**PROBLEM REQUIREMENTS**:
Begin at the top of the entries below and write out every line through the one containing "### Contributing", excluding pictures.

**EXERCISE MATERIALS**:

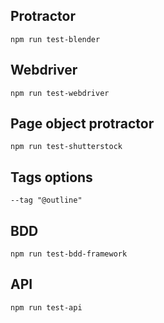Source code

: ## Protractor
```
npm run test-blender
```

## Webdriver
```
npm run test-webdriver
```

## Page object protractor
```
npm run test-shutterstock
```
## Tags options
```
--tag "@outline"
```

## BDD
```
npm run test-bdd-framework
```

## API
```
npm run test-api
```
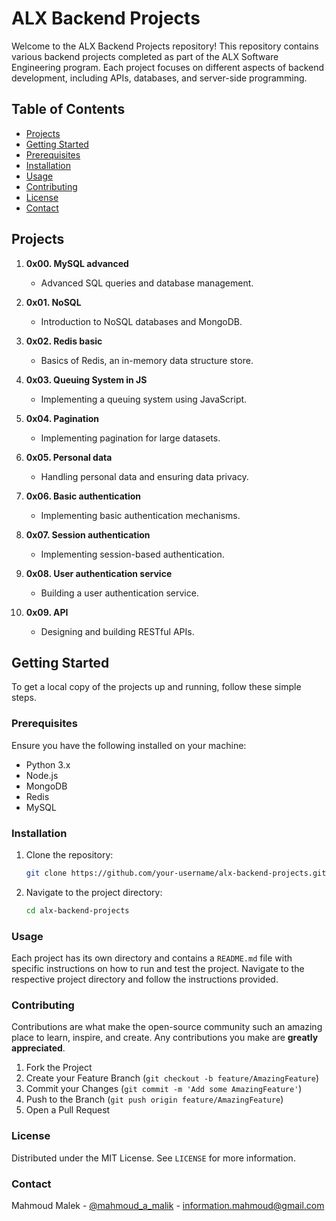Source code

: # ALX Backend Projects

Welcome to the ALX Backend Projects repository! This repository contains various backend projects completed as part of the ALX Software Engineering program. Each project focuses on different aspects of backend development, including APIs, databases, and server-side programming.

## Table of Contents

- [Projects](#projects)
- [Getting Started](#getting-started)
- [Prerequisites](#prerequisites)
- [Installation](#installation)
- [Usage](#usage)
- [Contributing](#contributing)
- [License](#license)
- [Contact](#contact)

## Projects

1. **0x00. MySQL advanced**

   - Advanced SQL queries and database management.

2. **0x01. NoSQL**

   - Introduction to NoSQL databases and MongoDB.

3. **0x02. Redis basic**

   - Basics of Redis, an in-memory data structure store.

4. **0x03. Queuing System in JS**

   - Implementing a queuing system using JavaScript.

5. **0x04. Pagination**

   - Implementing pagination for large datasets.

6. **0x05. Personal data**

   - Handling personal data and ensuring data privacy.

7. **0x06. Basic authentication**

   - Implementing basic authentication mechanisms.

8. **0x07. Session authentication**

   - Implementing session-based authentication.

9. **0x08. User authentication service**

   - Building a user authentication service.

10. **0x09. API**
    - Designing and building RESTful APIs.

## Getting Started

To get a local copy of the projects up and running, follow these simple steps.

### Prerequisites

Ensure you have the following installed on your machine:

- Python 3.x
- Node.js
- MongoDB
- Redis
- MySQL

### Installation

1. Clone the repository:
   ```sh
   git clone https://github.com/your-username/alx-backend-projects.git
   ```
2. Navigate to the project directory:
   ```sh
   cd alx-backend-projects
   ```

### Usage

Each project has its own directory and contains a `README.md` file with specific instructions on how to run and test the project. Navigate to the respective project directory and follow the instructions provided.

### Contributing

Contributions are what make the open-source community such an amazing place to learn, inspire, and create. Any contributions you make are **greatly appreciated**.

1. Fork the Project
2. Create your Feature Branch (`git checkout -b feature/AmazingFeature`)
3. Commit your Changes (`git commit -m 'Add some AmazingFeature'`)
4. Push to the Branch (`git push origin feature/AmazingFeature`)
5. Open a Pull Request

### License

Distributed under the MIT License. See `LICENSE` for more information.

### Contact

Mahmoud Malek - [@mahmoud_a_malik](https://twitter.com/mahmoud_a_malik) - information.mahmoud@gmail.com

**YOUR RESPONSE**:
Source code

: ## Protractor
```
npm run test-blender
```

## Webdriver
```
npm run test-webdriver
```

## Page object protractor
```
npm run test-shutterstock
```
## Tags options
```
--tag "@outline"
```

## BDD
```
npm run test-bdd-framework
```

## API
```
npm run test-api
```
Source code

: # ALX Backend Projects

Welcome to the ALX Backend Projects repository! This repository contains various backend projects completed as part of the ALX Software Engineering program. Each project focuses on different aspects of backend development, including APIs, databases, and server-side programming.

## Table of Contents

- [Projects](#projects)
- [Getting Started](#getting-started)
- [Prerequisites](#prerequisites)
- [Installation](#installation)
- [Usage](#usage)
- [Contributing](#contributing)
- [License](#license)
- [Contact](#contact)

## Projects

1. **0x00. MySQL advanced**

   - Advanced SQL queries and database management.

2. **0x01. NoSQL**

   - Introduction to NoSQL databases and MongoDB.

3. **0x02. Redis basic**

   - Basics of Redis, an in-memory data structure store.

4. **0x03. Queuing System in JS**

   - Implementing a queuing system using JavaScript.

5. **0x04. Pagination**

   - Implementing pagination for large datasets.

6. **0x05. Personal data**

   - Handling personal data and ensuring data privacy.

7. **0x06. Basic authentication**

   - Implementing basic authentication mechanisms.

8. **0x07. Session authentication**

   - Implementing session-based authentication.

9. **0x08. User authentication service**

   - Building a user authentication service.

10. **0x09. API**
    - Designing and building RESTful APIs.

## Getting Started

To get a local copy of the projects up and running, follow these simple steps.

### Prerequisites

Ensure you have the following installed on your machine:

- Python 3.x
- Node.js
- MongoDB
- Redis
- MySQL

### Installation

1. Clone the repository:
   ```sh
   git clone https://github.com/your-username/alx-backend-projects.git
   ```
2. Navigate to the project directory:
   ```sh
   cd alx-backend-projects
   ```

### Usage

Each project has its own directory and contains a `README.md` file with specific instructions on how to run and test the project. Navigate to the respective project directory and follow the instructions provided.

### Contributing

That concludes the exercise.